== Task material ==
########

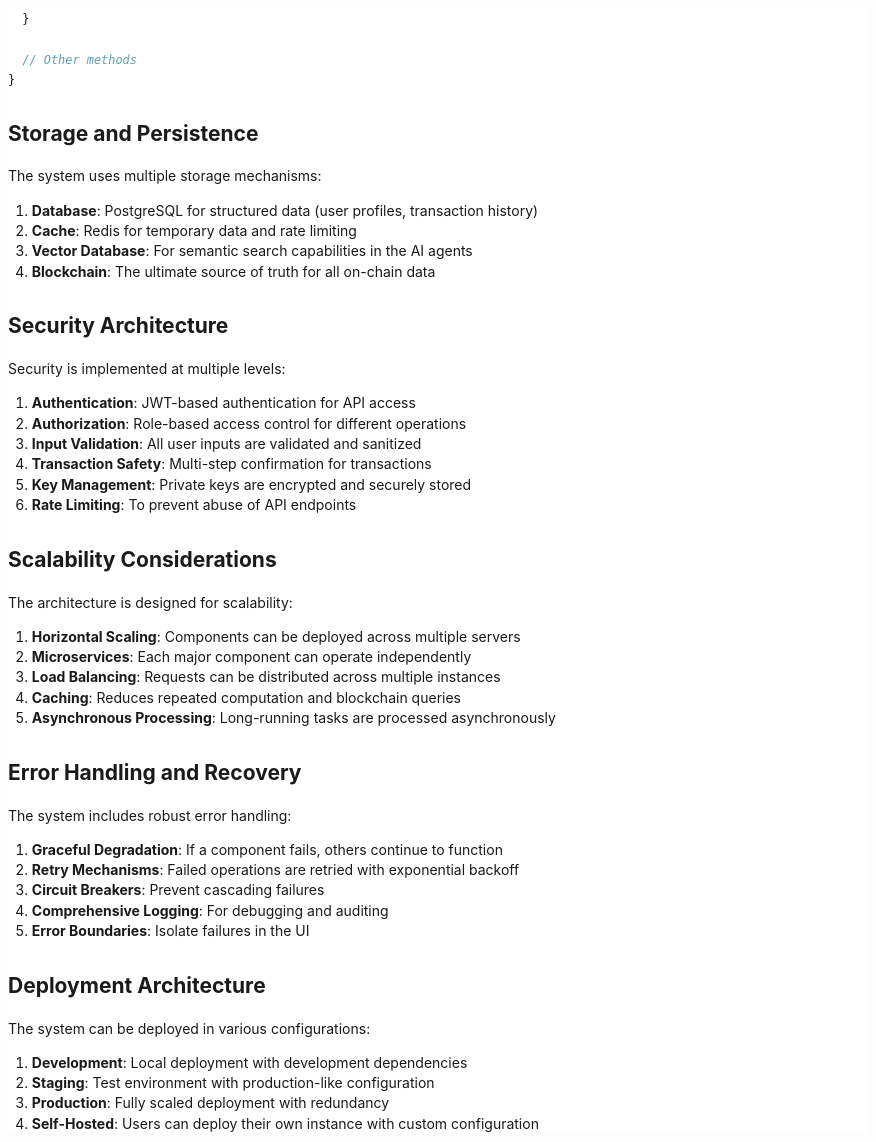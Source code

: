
 ```typescript
  }
  
  // Other methods
}
```

## Storage and Persistence

The system uses multiple storage mechanisms:

1. **Database**: PostgreSQL for structured data (user profiles, transaction history)
2. **Cache**: Redis for temporary data and rate limiting
3. **Vector Database**: For semantic search capabilities in the AI agents
4. **Blockchain**: The ultimate source of truth for all on-chain data

## Security Architecture

Security is implemented at multiple levels:

1. **Authentication**: JWT-based authentication for API access
2. **Authorization**: Role-based access control for different operations
3. **Input Validation**: All user inputs are validated and sanitized
4. **Transaction Safety**: Multi-step confirmation for transactions
5. **Key Management**: Private keys are encrypted and securely stored
6. **Rate Limiting**: To prevent abuse of API endpoints

## Scalability Considerations

The architecture is designed for scalability:

1. **Horizontal Scaling**: Components can be deployed across multiple servers
2. **Microservices**: Each major component can operate independently
3. **Load Balancing**: Requests can be distributed across multiple instances
4. **Caching**: Reduces repeated computation and blockchain queries
5. **Asynchronous Processing**: Long-running tasks are processed asynchronously

## Error Handling and Recovery

The system includes robust error handling:

1. **Graceful Degradation**: If a component fails, others continue to function
2. **Retry Mechanisms**: Failed operations are retried with exponential backoff
3. **Circuit Breakers**: Prevent cascading failures
4. **Comprehensive Logging**: For debugging and auditing
5. **Error Boundaries**: Isolate failures in the UI

## Deployment Architecture

The system can be deployed in various configurations:

1. **Development**: Local deployment with development dependencies
2. **Staging**: Test environment with production-like configuration
3. **Production**: Fully scaled deployment with redundancy
4. **Self-Hosted**: Users can deploy their own instance with custom configuration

########

== Work required ==
Quote exactly the line containing "## Deployment Architecture" and every later line through the end of the listing, and no other lines.

== Answer space ==
## Deployment Architecture

The system can be deployed in various configurations:

1. **Development**: Local deployment with development dependencies
2. **Staging**: Test environment with production-like configuration
3. **Production**: Fully scaled deployment with redundancy
4. **Self-Hosted**: Users can deploy their own instance with custom configuration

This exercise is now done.